Re: The C++ Object Model: Good? Bad? Ugly?

From:

James Kanze <james.kanze@gmail.com>

Newsgroups:

comp.lang.c++

Date:

Sun, 9 Nov 2008 01:45:24 -0800 (PST)

Message-ID:

<01e16d1a-8911-450f-88df-7404f9d86e20@v16g2000prc.googlegroups.com>

On Nov 8, 1:08 pm, tonytech08 <tonytec...@gmail.com> wrote:

On Nov 8, 3:12 am, James Kanze <james.ka...@gmail.com> wrote:

On Nov 7, 10:20 pm, tonytech08 <tonytec...@gmail.com> wrote:

On Nov 7, 4:40 am, James Kanze <james.ka...@gmail.com> wrote:

On Nov 6, 11:29 pm, tonytech08 <tonytec...@gmail.com> wrote:

[...]

Thanks for reiterating my thought: C++ has more support
for OO with "full OO type objects".

More support than what.

More support for OO with "heavyweight" classes than for
POD classes.

You're not making sense. How does C++ have more support for
OO than for other idioms?

Why are you asking that when I said nothing of the sort? I
said that once you put a vptr into the data portion of an
object (for example), it's a different animal than a class
without a vptr (for example!). I distinguished these
fundamentally different animals by calling them "heavyweight"
and "lightweight" classes/object (and apparently wrongly
POD-classes wrongly).

Well, OO is often used to signify the presence of polymorphism,
and the only time you'll get a vptr is if the class is
polymorphic.

Moreso, I was concerned that other things one can do with a
class, such as defining overloaded constructors, may make code
fragile against some future or other current implementation of
the language. Who's to say (not me) that someone won't make a
compiler that tacks on or into a class object some other
"hidden" ptr or something to implement "overloaded
constructors"? I don't care if code is generated but I do care
if the compiler starts aberrating the data portion.

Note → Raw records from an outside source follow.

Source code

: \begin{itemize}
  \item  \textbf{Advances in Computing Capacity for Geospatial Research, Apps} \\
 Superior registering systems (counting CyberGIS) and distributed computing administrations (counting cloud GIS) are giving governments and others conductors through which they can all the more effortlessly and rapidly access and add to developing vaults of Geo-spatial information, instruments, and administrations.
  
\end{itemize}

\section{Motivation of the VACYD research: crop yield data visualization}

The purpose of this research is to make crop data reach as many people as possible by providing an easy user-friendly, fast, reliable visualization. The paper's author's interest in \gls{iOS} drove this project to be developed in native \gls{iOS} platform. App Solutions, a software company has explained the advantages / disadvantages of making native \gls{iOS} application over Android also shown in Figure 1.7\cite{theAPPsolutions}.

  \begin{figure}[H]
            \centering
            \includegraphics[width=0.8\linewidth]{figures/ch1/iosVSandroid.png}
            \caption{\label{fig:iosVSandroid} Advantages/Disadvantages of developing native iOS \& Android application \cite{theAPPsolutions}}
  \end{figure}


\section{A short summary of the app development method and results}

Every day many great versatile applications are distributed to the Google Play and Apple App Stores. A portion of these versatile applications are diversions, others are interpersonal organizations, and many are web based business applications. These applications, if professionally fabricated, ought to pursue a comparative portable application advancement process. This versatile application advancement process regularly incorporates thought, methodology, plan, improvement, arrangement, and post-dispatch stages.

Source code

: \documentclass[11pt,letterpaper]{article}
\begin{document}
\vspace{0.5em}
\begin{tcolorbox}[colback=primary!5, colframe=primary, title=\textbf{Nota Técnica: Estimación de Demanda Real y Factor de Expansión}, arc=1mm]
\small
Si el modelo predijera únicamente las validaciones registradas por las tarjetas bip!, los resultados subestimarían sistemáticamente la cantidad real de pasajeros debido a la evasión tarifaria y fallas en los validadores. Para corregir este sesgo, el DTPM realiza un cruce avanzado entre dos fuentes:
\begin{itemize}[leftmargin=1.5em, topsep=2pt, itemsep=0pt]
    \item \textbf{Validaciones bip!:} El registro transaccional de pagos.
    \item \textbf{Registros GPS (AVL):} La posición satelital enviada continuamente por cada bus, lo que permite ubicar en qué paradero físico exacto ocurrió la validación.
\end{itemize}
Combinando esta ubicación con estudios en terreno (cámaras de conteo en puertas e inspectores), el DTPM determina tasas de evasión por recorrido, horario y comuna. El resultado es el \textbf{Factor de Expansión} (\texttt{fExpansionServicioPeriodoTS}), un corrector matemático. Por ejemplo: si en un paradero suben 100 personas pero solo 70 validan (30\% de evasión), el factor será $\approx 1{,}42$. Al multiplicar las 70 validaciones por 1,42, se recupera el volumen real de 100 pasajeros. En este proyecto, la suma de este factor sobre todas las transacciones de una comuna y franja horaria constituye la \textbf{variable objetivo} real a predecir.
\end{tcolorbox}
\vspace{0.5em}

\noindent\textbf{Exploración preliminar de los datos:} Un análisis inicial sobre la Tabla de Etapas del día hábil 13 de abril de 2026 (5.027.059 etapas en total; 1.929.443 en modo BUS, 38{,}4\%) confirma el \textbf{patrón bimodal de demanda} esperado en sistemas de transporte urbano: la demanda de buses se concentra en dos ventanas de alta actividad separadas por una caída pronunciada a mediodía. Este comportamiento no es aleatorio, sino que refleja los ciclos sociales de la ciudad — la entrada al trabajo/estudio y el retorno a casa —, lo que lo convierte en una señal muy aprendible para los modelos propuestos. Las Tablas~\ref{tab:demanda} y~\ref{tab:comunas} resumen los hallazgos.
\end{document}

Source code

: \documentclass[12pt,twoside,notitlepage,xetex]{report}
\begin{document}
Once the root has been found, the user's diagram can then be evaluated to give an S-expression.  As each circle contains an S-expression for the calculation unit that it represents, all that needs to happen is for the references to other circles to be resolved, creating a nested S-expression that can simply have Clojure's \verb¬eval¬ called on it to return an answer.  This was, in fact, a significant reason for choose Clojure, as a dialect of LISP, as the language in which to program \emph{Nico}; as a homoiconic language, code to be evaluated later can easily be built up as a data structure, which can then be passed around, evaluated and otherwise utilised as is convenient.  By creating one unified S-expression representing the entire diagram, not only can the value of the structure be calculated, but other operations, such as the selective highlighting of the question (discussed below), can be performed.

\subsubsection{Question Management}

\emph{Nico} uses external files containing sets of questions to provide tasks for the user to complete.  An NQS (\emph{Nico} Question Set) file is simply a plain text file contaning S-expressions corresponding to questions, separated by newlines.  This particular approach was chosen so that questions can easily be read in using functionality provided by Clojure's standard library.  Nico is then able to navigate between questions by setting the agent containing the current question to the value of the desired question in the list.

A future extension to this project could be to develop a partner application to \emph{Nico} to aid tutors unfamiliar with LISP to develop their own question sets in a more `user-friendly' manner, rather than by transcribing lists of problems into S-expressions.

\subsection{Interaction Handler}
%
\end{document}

Well, that's C++. And C. And Fortran, and just about every
other language I'm aware of. The only language I know which
specifies the exact format of any types is Java, and it only
does so for the built-in types.

So what's your point. Data layout is implementation defined,
period. That was the case in C, and C++ didn't introduce any
additional restrictions.

C++ has support for "full OO type objects", if that's what
you need. Most of my objects aren't "full OO type objects",
in the sense that they don't support polymorphism. C++
supports them just as well.

I think I may be OK without polymorphism in "lightweight"
classes, but overloaded constructors sure would be nice. And
conversion operators. Can a POD class derive from a pure
abstract base class? That would be nice also if not.

And C++ supports all of that.

But am I guaranteed that my a class will stay lightweight if I
do that or is it implementation defined?

Everything is implementation defined. C++ inherits this from C,
and it was pretty much standard practice at the time C was
invented.

[...]

It's just an abstract way of looking at it. It's hardly a
stretch either, since the C++ object model or at least
most implementations use that as the foundation upon which
to implement polymorphism: tacking a vptr onto "the thing
part" (noun) of "the object".

C++ supports dynamic typing, if that's what you mean. In
other words, the type of an object vary at runtime. But I
don't see your point. It is the designer of the class who
decides whether to use dynamic typing or not. The language
doesn't impose it.

It imposes "a penalty" the second you introduce the vptr. The
class becomes fundamentally and categorically different in a
major way. (Read: turns a lightweight class into a
heavyweight one).

You're throwing around meaningless adjectives again. The
compiler has to implement dynamic typing somehow. You don't pay
for it unless you use it, and using a vptr is about the cheapest
implementation known.

[...]

I agree that there are other hindrances to having an elegant
programming model. Sigh. That's not to say that one can't get
around them to a large degree. (Not the least of which is:
define your platform as narrowly as possible).

That's a route C and C++ intentionally don't take. If there
exists a platform on which the language is not implementable,
it's pretty much considered a defect in the language.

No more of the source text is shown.